The eight edition of the State of the Global Islamic Economy Report, continues to cover the following sectors: Islamic finance, halal food and beverages, halal cosmetics, halal pharmaceuticals, Muslim-friendly travel, modest fashion, and Islamic-themed media and recreation. The report, which is produced by DinarStandard and is supported by Dubai Islamic Economy Development Centre (DIEDC) addresses developments as well as challenges and opportunities for those sectors pre and post-COVID-19.

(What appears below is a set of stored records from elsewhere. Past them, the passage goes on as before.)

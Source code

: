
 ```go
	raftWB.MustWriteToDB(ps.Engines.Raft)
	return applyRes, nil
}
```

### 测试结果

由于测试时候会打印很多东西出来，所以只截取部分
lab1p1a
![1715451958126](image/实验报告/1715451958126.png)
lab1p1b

This year’s SGIE report estimates that Muslims spent US$2.02 trillion in 2019 on food, pharmaceuticals, cosmetics, modest fashion, travel, and media. While this spending reflects 3.2 percent year-on-year growth, Muslim spending in 2020 is forecast to contract by 8 percent due to the impact of the pandemic. However, spending, excluding travel, is forecast to rebound by end of 2021, and is slated to reach US$2.3 trillion by 2024, at a cumulative annual growth rate (CAGR) of 3.1 percent. Islamic finance assets are estimated to have reached US$2.88 trillion in 2019 and are estimated to remain at the same level in 2020.
In the report’s Global Islamic Economy Indicator that covers 81 countries this year — Malaysia, Saudi Arabia, the UAE, Indonesia, and Jordan lead the rankings. Saudi Arabia and Indonesia moved up in the rankings while Nigeria, Sri Lanka, and Singapore were new entrants to the top 15.
Investments in Islamic economy-relevant companies slowed in 2019/20, following a record year in 2018/19, dropping by 13 percent to US$11.8 billion. Over 54 percent of investments were within the halal products category, while Islamic finance and Islamic lifestyle attracted 41.8 percent and 4 percent of the investments respectively. Such figures reflect corporate-led mergers and acquisitions, venture capital investments in tech start-ups, and private equity investments.
This year’s SGIE Report highlights the emerging opportunities that stand out amidst the repercussions of COVID-19, such as global supply chain disruptions, job losses, health services crises, and food security challenges. The 33 ‘signals of opportunities’ identified in the Report, include the tokenization of sukuks within Islamic fintech and accelerated digital transformations across all sectors prompted by the COVID-19 pandemic. Other signals identified pertain to halal products, supply chain shifts, food security investments, and nutraceutical demand.